La madre de su abuela paterna había sido una Flint de las montañas. En cierta ocasión la Vieja Tata le había dicho que era su sangre la que había hecho que a Bran le gustara tanto trepar antes de la caída. Pero la mujer había muerto muchos, muchos años antes de que naciera él, incluso antes de que naciera su padre.
—¿Los Wull? —dijo Meera—. Jojen, durante la guerra, ¿no había un Wull que cabalgaba con nuestro padre?
—Theo Wull. —Jojen jadeaba por el esfuerzo de la escalada—. Todos lo llamaban «Cubos».
—Es su blasón —dijo Bran—. Tres cubos marrones sobre campo azul, con un ribete de cuadros blancos y grises. Lord Wull fue una vez a Invernalia para jurar fidelidad a mi padre, hablar con él y todo eso, y tenía cubos en el escudo. Pero no es un señor de verdad. Bueno, sí, pero lo llaman el «Wull» a secas, como el Knott, el Norrey y el Liddle. En Invernalia nos dirigimos a todos con el título de lord, pero los suyos, no.
—¿Crees que esos montañeses sabrán que estamos aquí? —preguntó Jojen Reed, deteniéndose un instante para recuperar el aliento.
—Seguro que sí. —Bran los había visto espiarlos; no con sus ojos, sino con los de Verano, que no se perdían nada—. No nos molestarán mientras no intentemos robarles las cabras ni los caballos.
Y así fue. Sólo se encontraron con un montañés en una ocasión, cuando un aguacero repentino de lluvia helada los obligó a buscar refugio. Verano los guió por el olfato hasta una caverna poco profunda oculta tras las ramas verde grisáceo de un gigantesco árbol centinela, pero cuando Hodor se agachó para entrar en el refugio de piedra Bran vio el brillo anaranjado de una hoguera al fondo y supo que no estaban solos.
—Entrad y junto al fuego calentaos —les gritó una voz de hombre—. Para protegernos de la lluvia a todos hay piedra suficiente.
Les ofreció tortas de avena, morcillas y un trago de la cerveza que llevaba en un odre, pero no les dijo su nombre; tampoco les preguntó los suyos. Bran supuso que se trataba de un Liddle. El broche con que se sujetaba la capa de piel de ardilla era de oro y bronce con forma de piña, y en la mitad blanca de los escudos verdiblancos de los Liddle había piñas.
—¿El Muro está muy lejos? —le preguntó Bran mientras aguardaban a que cesara la lluvia.
—No muy lejos para el cuervo que vuela —respondió el Liddle, si es que lo era—. Más lejos para los que de alas carecen.

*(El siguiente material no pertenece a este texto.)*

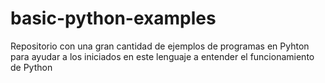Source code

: # basic-python-examples
Repositorio con una gran cantidad de ejemplos de programas en Pyhton para ayudar a los iniciados en este lenguaje a entender el funcionamiento de Python
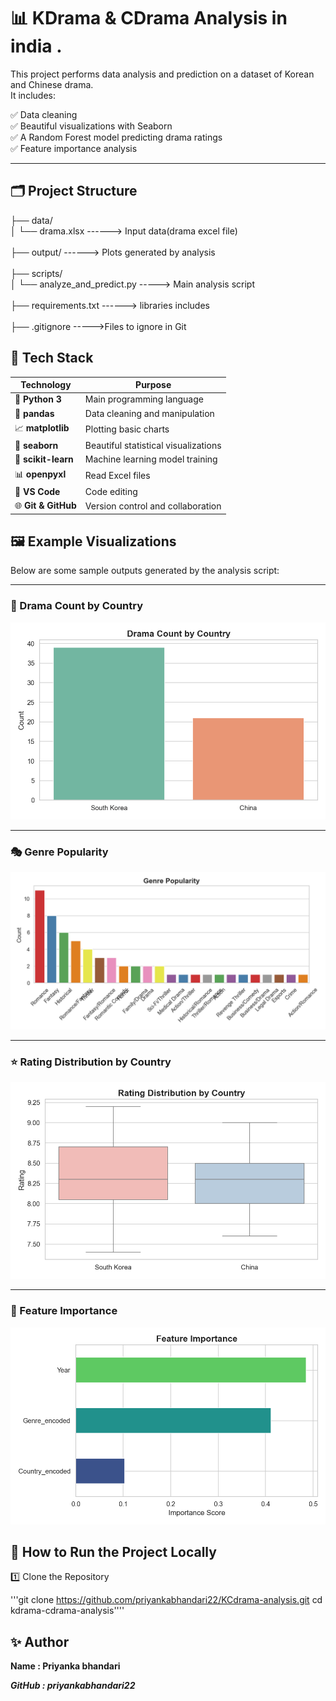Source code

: # 📊 KDrama & CDrama Analysis in india .

This project performs data analysis and prediction on a dataset of Korean and Chinese drama.  
It includes:

✅ Data cleaning  
✅ Beautiful visualizations with Seaborn  
✅ A Random Forest model predicting drama ratings  
✅ Feature importance analysis

---

## 🗂️ Project Structure

├── data/ <br>
│ └── drama.xlsx ------> Input data(drama excel file) <br>   
├── output/      ------> Plots generated by analysis <br>   
├── scripts/<br>
│ └── analyze_and_predict.py -----> Main analysis script     <br>    
├── requirements.txt        ------> libraries includes    <br>     
├── .gitignore    ----->Files to ignore in Git       <br>            

## 🧰 Tech Stack

| Technology       | Purpose                                   |
|------------------|-------------------------------------------|
| 🐍 **Python 3**      | Main programming language               |
| 🧮 **pandas**        | Data cleaning and manipulation         |
| 📈 **matplotlib**    | Plotting basic charts                  |
| 🎨 **seaborn**       | Beautiful statistical visualizations   |
| 🧠 **scikit-learn**  | Machine learning model training        |
| 📊 **openpyxl**      | Read Excel files                       |
| 📝 **VS Code**       | Code editing                           |
| 🌐 **Git & GitHub**  | Version control and collaboration      |


## 🖼️ Example Visualizations

Below are some sample outputs generated by the analysis script:

---

### 🎯 Drama Count by Country
![Drama Count](output/drama_count_country.png)

---

### 🎭 Genre Popularity
![Genre Popularity](output/genre_popularity.png)

---

### ⭐ Rating Distribution by Country
![Rating Distribution](output/rating_distribution_country.png)

---

### 🧠 Feature Importance
![Feature Importance](output/feature_importance.png)

## 🚀 How to Run the Project Locally

1️⃣ Clone the Repository


'''git clone https://github.com/priyankabhandari22/KCdrama-analysis.git
cd kdrama-cdrama-analysis''''


## ✨ Author
**Name : Priyanka bhandari**

***GitHub : priyankabhandari22***
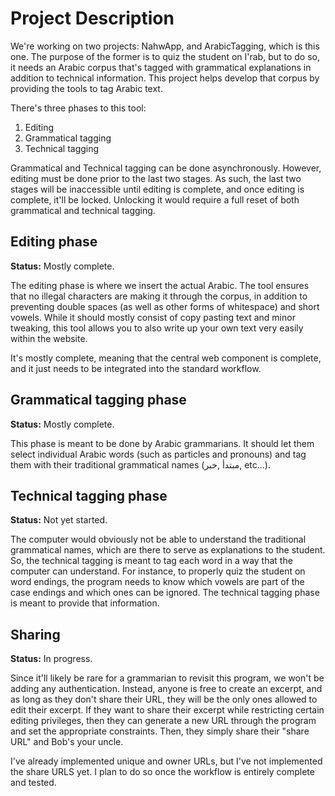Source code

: # Project Description
We're working on two projects: NahwApp, and ArabicTagging, which is this one. The purpose of the former is to quiz the student on I'rab, but to do so, it needs
an Arabic corpus that's tagged with grammatical explanations in addition to technical information. This project helps develop that corpus by providing the tools
to tag Arabic text.

There's three phases to this tool:
1) Editing
2) Grammatical tagging
3) Technical tagging

Grammatical and Technical tagging can be done asynchronously. However, editing must be done prior to the last two stages.
As such, the last two stages will be inaccessible until editing is complete, and once editing is complete, it'll be locked.
Unlocking it would require a full reset of both grammatical and technical tagging.

## Editing phase
**Status:** Mostly complete.

The editing phase is where we insert the actual Arabic. The tool ensures that no illegal characters are making it through the corpus,
in addition to preventing double spaces (as well as other forms of whitespace) and short vowels. While it should mostly consist of copy pasting text and minor tweaking,
this tool allows you to also write up your own text very easily within the website.

It's mostly complete, meaning that the central web component is complete, and it just needs to be integrated into the standard workflow.

## Grammatical tagging phase
**Status:** Mostly complete.

This phase is meant to be done by Arabic grammarians. It should let them select individual Arabic words (such as particles and pronouns) and tag them with their traditional
grammatical names (مبتدأ ,خبر, etc...). 

## Technical tagging phase
**Status:** Not yet started.

The computer would obviously not be able to understand the traditional grammatical names, which are there to serve as explanations to the student.
So, the technical tagging is meant to tag each word in a way that the computer can understand. For instance, to properly quiz the student on word endings, the program
needs to know which vowels are part of the case endings and which ones can be ignored. The technical tagging phase is meant to provide that information.

## Sharing
**Status:** In progress.

Since it'll likely be rare for a grammarian to revisit this program, we won't be adding any authentication. Instead, anyone is free to create an excerpt, and as long as they don't
share their URL, they will be the only ones allowed to edit their excerpt. If they want to share their excerpt while restricting certain editing privileges, then they can
generate a new URL through the program and set the appropriate constraints. Then, they simply share their "share URL" and Bob's your uncle.

I've already implemented unique and owner URLs, but I've not implemented the share URLS yet. I plan to do so once the workflow is entirely complete and tested.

—Si hubiéramos ido por el camino real… —empezó Bran.
—Ya estaríamos en el Muro —terminó Meera al unísono con él.
El Liddle sacó una navaja y empezó a tallar una ramita.
—Cuando un Stark había en Invernalia, una virgen podía ir por el camino real con su vestido del día del nombre sin que nadie la molestara. Encontraban los viajeros fuego, pan y sal en muchas posadas y fortalezas. Pero más frías son ahora las noches, y las puertas cerradas están. Hay calamares en el Bosque de los Lobos, y en el camino real hombres desollados preguntan por forasteros.
Los Reed se miraron.
—¿Hombres desollados? —inquirió Jojen.
—Los muchachos del Bastardo, así es. Estaba muerto, pero ya no. Y pagan plata mucha por pieles de lobo, ha oído uno, y tal vez oro a cambio de noticias de cierto muerto que camina. —Al decir aquello miró a Bran y a Verano, que estaba tendido junto a él—. Y en cuanto al Muro —siguió—, no es lugar al que uno querría ir. El Viejo Oso fue con la Guardia a los bosques encantados, pero sólo volvieron los cuervos y sólo uno llevaba un mensaje. «Alas negras, palabras negras», mi madre solía decir, pero me parecen más negras cuando los pájaros vuelan en silencio. —Hurgó en la hoguera con el palito—. Cuando había un Stark en Invernalia era diferente. Pero el viejo lobo ha muerto, el joven se ha marchado al sur para jugar al juego de tronos, y sólo nos han quedado los fantasmas.
—Los lobos regresarán —dijo Jojen con solemnidad.
—¿Cómo tú lo puedes saber, muchacho?
—Lo he soñado.
—Algunas noches sueño con la madre que hace nueve años enterré —dijo el hombre—, pero cuando despierto, no ha vuelto con nosotros.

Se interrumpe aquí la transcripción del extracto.